Improve FSST LIKE contains handling#8573
Conversation
Signed-off-by: Nicholas Gates <nick@nickgates.com>
Merging this PR will degrade performance by 36.13%
|
| Mode | Benchmark | BASE |
HEAD |
Efficiency | |
|---|---|---|---|---|---|
| ❌ | Simulation | fsst_contains[path] |
5 ms | 10.9 ms | -54.35% |
| ❌ | Simulation | fsst_contains[email] |
4.4 ms | 9.5 ms | -53.28% |
| ❌ | Simulation | like_substr_high_match |
8.1 ms | 16.6 ms | -51% |
| ❌ | Simulation | fsst_contains[json] |
13.9 ms | 28.3 ms | -50.99% |
| ❌ | Simulation | fsst_contains[cb] |
15.5 ms | 30.4 ms | -49.12% |
| ❌ | Simulation | chunked_bool_canonical_into[(1000, 10)] |
16.3 µs | 26.9 µs | -39.46% |
| ❌ | Simulation | fsst_contains[log] |
25.4 ms | 40.5 ms | -37.35% |
| ❌ | Simulation | fsst_contains[urls] |
10.4 ms | 15 ms | -30.87% |
| ❌ | Simulation | slice_empty_vortex |
310 ns | 368.3 ns | -15.84% |
| ⚡ | Simulation | bitwise_not_vortex_buffer_mut[128] |
244.4 ns | 215.3 ns | +13.55% |
| ⚡ | Simulation | bitwise_not_vortex_buffer_mut[1024] |
304.7 ns | 275.6 ns | +10.58% |
Tip
Investigate this regression by commenting @codspeedbot fix this regression on this PR, or directly use the CodSpeed MCP with your agent.
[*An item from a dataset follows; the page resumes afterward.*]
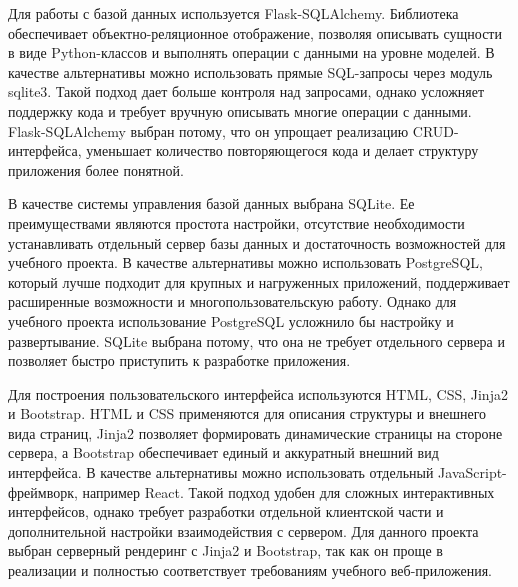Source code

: Для работы с базой данных используется Flask-SQLAlchemy. Библиотека обеспечивает объектно-реляционное отображение, позволяя описывать сущности в виде Python-классов и выполнять операции с данными на уровне моделей. В качестве альтернативы можно использовать прямые SQL-запросы через модуль sqlite3. Такой подход дает больше контроля над запросами, однако усложняет поддержку кода и требует вручную описывать многие операции с данными. Flask-SQLAlchemy выбран потому, что он упрощает реализацию CRUD-интерфейса, уменьшает количество повторяющегося кода и делает структуру приложения более понятной.

В качестве системы управления базой данных выбрана SQLite. Ее преимуществами являются простота настройки, отсутствие необходимости устанавливать отдельный сервер базы данных и достаточность возможностей для учебного проекта. В качестве альтернативы можно использовать PostgreSQL, который лучше подходит для крупных и нагруженных приложений, поддерживает расширенные возможности и многопользовательскую работу. Однако для учебного проекта использование PostgreSQL усложнило бы настройку и развертывание. SQLite выбрана потому, что она не требует отдельного сервера и позволяет быстро приступить к разработке приложения.

Для построения пользовательского интерфейса используются HTML, CSS, Jinja2 и Bootstrap. HTML и CSS применяются для описания структуры и внешнего вида страниц, Jinja2 позволяет формировать динамические страницы на стороне сервера, а Bootstrap обеспечивает единый и аккуратный внешний вид интерфейса. В качестве альтернативы можно использовать отдельный JavaScript-фреймворк, например React. Такой подход удобен для сложных интерактивных интерфейсов, однако требует разработки отдельной клиентской части и дополнительной настройки взаимодействия с сервером. Для данного проекта выбран серверный рендеринг с Jinja2 и Bootstrap, так как он проще в реализации и полностью соответствует требованиям учебного веб-приложения.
Comparing ngates/fsst-like-pushdown (d15418f) with develop (2a19323)
Footnotes
-
4 benchmarks were skipped, so the baseline results were used instead. If they were deleted from the codebase, click here and archive them to remove them from the performance reports. ↩
Rational for this change
FSST's compressed DFA path is not always the fastest path for short
%needle%LIKE patterns. For short substring needles, decoding the FSST array once and using the existing canonical LIKE implementation is faster than walking the compressed byte stream through the DFA.This also makes
Sharedtransparent to parent reductions so FSST parent kernels are still reached when arrays are wrapped by the shared cache layer.What changes are included in this PR?
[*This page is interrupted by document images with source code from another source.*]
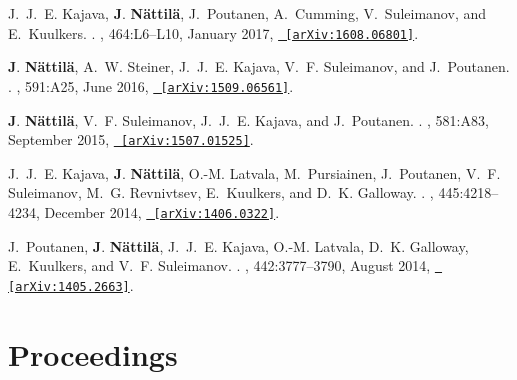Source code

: \documentclass[letterpaper, onecolumn, 11pt]{article}
\begin{document}
\begin{thebibliography}{10}
J.~J.~E. {Kajava}, \textbf{J}. \textbf{N{\"a}ttil{\"a}}, J.~{Poutanen},
  A.~{Cumming}, V.~{Suleimanov}, and E.~{Kuulkers}.
.
\newblock {\em \mnras}, 464:L6--L10, January 2017,
  \href{http://arxiv.org/abs/1608.06801}{\nolinkurl{ [arXiv:1608.06801]}}.

\textbf{J}. \textbf{N{\"a}ttil{\"a}}, A.~W. {Steiner}, J.~J.~E. {Kajava}, V.~F.
  {Suleimanov}, and J.~{Poutanen}.
.
\newblock {\em \aap}, 591:A25, June 2016,
  \href{http://arxiv.org/abs/1509.06561}{\nolinkurl{ [arXiv:1509.06561]}}.

\textbf{J}. \textbf{N{\"a}ttil{\"a}}, V.~F. {Suleimanov}, J.~J.~E. {Kajava},
  and J.~{Poutanen}.
.
\newblock {\em \aap}, 581:A83, September 2015,
  \href{http://arxiv.org/abs/1507.01525}{\nolinkurl{ [arXiv:1507.01525]}}.

J.~J.~E. {Kajava}, \textbf{J}. \textbf{N{\"a}ttil{\"a}}, O.-M. {Latvala},
  M.~{Pursiainen}, J.~{Poutanen}, V.~F. {Suleimanov}, M.~G. {Revnivtsev},
  E.~{Kuulkers}, and D.~K. {Galloway}.
.
\newblock {\em \mnras}, 445:4218--4234, December 2014,
  \href{http://arxiv.org/abs/1406.0322}{\nolinkurl{ [arXiv:1406.0322]}}.

J.~{Poutanen}, \textbf{J}. \textbf{N{\"a}ttil{\"a}}, J.~J.~E. {Kajava}, O.-M.
  {Latvala}, D.~K. {Galloway}, E.~{Kuulkers}, and V.~F. {Suleimanov}.
.
\newblock {\em \mnras}, 442:3777--3790, August 2014,
  \href{http://arxiv.org/abs/1405.2663}{\nolinkurl{ [arXiv:1405.2663]}}.

\end{thebibliography}





\vspace{1cm}
\section*{Proceedings}
\end{document}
Short contains-style FSST LIKE patterns now fall back to canonicalized LIKE evaluation. The FSST
LikeKindparser is made crate-visible so the LIKE kernel can choose that path before constructing the DFA matcher.The PR also adds a regression test covering FSST parent kernels through
SharedArray.What APIs are changed? Are there any user-facing changes?
No public API changes. The behavior change is internal query execution: matching results are unchanged, but some FSST LIKE predicates should execute faster.